Sonneck Society for American Music
Bulletin, Volume XXIII, no. 1 (Spring 1997)
An American Composer Answers the Call to Egypt
by Ann Sears
Ruth Lynda Deyo began her remarkable musical career as a Wunderkind of the keyboard. Like many
virtuosi, she performed her own works from childhood, but these early piano pieces were only a
suggestion of the profound interest in composition she would develop as a mature woman. Her attraction
to opera and ancient Egyptian culture was also evident during her childhood. In the 1920s these various
threads of her musical and imaginative life came together to draw her to Egypt, where she performed
frequently, composed, worked as a pioneering ethnomusicologist, and became something of an Egyptologist --
all at a time when women engaged in few of these activities.
By the time of her first trip to Egypt in 1924, forty-year old Ruth Lynda Deyo (1884-1960) traveled with
the credentials of a well-established concert pianist. From age three she had played her own
compositions and those of other composers at parlor concerts, church gatherings, and local musicales.
On September 8, 1893, the nine-year-old prodigy gave a recital of her own works in the Assembly Hall
of the Women's Building at the World's Colombian Exposition in Chicago, playing eight short pieces,
including By the Sea, Twilight Serenade, Caprice, Hymn, and several
dances; some of her compositions were published that year. Although she was compared to the young Mozart
and urged to tour, her mother prudently arranged further instruction. In 1894, she began piano
study with William Mason in New York, describing him as "an inspiring teacher."
Deyo's rewarding work with Mason was interrupted by her mother's ill health and death. In 1900 a family
friend took her to New York to resume piano study, this time with Edward MacDowell. In her
autobiography she also reports having studied theory, counterpoint, and music history with him. After
two years MacDowell told Deyo's father that he had taught her all he could, and she must go to Europe
to continue her studies. By this time she was an accomplished young artist playing the major works of the
classical and romantic repertory. Deyo always remembered MacDowell with affection and performed his
Sonata Tragica often. However, she told her family privately that she could not grant his
request to become the chief proponent of his work, for she did not feel that his works were truly great
music.
In 1902 she went to Europe and began piano study with Varette Stepanoff, an important Letchetizsky expert.
Two years later she made her Berlin debut at the Beethoven Saal, playing works by Rameau, Bach,
Scarlatti, Schumann, Chopin, the Sonata Tragica of MacDowell, and transcriptions of Wagner's
Magic Fire Music and Ride of the Valkyries. This concert was followed by more engagements,
both solo recitals and concerto performances with various European orchestras.

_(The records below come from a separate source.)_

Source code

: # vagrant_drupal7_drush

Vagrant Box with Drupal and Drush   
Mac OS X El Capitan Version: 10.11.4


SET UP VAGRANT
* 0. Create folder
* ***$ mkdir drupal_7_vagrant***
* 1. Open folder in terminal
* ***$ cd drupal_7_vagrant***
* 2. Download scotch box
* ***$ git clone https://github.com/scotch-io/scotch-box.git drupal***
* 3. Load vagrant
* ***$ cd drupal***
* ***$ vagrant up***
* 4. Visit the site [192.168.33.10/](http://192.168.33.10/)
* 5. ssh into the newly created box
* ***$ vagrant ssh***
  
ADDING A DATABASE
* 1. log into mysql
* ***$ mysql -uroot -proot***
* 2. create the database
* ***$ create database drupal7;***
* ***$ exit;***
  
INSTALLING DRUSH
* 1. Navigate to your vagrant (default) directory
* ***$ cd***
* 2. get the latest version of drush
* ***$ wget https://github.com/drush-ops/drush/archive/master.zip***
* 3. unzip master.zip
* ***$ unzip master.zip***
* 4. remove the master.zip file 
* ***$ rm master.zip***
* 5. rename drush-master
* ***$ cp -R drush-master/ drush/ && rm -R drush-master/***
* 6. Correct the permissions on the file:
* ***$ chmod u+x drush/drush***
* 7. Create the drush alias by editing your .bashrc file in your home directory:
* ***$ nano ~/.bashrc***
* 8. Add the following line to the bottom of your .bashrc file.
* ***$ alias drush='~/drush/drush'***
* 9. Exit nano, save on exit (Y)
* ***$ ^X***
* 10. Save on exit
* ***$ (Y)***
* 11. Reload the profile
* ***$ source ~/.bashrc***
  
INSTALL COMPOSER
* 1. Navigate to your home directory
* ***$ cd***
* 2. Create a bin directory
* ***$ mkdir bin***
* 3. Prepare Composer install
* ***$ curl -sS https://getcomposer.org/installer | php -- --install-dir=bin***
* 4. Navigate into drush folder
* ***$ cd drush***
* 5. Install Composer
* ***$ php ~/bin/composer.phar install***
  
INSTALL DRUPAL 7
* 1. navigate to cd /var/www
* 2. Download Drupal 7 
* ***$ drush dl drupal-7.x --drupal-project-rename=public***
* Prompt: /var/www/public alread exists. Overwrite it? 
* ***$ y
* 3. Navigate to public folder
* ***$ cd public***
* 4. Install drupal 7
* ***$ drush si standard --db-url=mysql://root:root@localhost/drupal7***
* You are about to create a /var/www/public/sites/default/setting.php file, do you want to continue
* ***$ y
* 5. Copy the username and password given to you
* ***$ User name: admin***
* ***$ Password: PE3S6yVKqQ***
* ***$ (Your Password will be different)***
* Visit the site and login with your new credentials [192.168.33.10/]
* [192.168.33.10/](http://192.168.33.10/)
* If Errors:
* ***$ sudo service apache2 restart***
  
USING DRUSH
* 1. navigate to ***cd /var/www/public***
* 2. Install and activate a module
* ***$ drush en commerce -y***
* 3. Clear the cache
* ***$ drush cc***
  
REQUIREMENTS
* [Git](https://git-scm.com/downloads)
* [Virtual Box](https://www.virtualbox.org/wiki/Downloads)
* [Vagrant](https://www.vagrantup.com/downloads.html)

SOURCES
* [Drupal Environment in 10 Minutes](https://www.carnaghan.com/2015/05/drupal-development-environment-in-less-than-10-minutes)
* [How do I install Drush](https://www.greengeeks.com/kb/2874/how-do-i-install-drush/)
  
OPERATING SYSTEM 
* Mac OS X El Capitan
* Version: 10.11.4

Her concerts were greated with torrents of critical and popular acclaim. A June 12, 1905, cable dispatch
to the newspaper in Albany, New York, reported:
When an American girl brings a great Leipsic [sic] audeince, which considers itself the most critical in
the world, to its feet with a storm of cheers, and commands the same outburst in cold London, it is a
musical triumph worth regarding.
Ruth Deyo, a pianist of New York, has won receptions from several European audiences recently which
eclipse anything which any other American artist has gained in recent years. Her concert in London
yesterday under the patronage of Ambassador Reid was one of the most successful events of the season.
Deyo continued to study while pursuing professional activities, working with Paderewski and Teresa Carreño. She
went on o play with most of the major orchestras in Europe and the United States during her performing
career and played chamber music with such luminaries as Fritz Kreisler, Georges Enesco, Hans Kindler,
and Pablo Casals. She often toured with Casals, and they are credited with the United States premiere
of the Debussy Sonata for Cello and Piano. Unfortunately she never recorded, and our appreciation
of her pianistic artistry comes form the glowing review found in a series of nine scrapbooks covering the
years 1891-1956. Following her career through the scrapbooks, it is clear that although she
performed widely varied repertory throughout her life, she gradually began to focus more on composition,
and during the 1930s, much of her performing involved promoting her major work, an opera about ancient
Egypt entitled The Diadem of Stars. She did this through lectures on the opera and Egyptian
folk music and through concerts of music from the opera, usually accompanying the singers herself.
Deyo's opera had a long incubation, for she became enchanted with the theatrical and musical magic of opera
early in life. ONe of her first memorable musical experiences was attending a concert by the Theodore Thomas
Orchestra when shewas foru years old. At five she heard a performance of Faust, saying "it carried me
into fairy land and haunted me for days." Writing her autobiography many years later, she described
a particularly beloved childhood game played with her younger brother Morton:
One of our favorite enjoyments was to give operas; Carmen, Romeo and Juliette, etcetera -- which we
acted with great realism. We made our own costumes, and we used to give these performances for
Mother's friends. Once particularly delectable memory is being showered with "bouquets" in the form of
chocolates in coloured tinsels at the end of the afternoon's opera -- I think it was Faust!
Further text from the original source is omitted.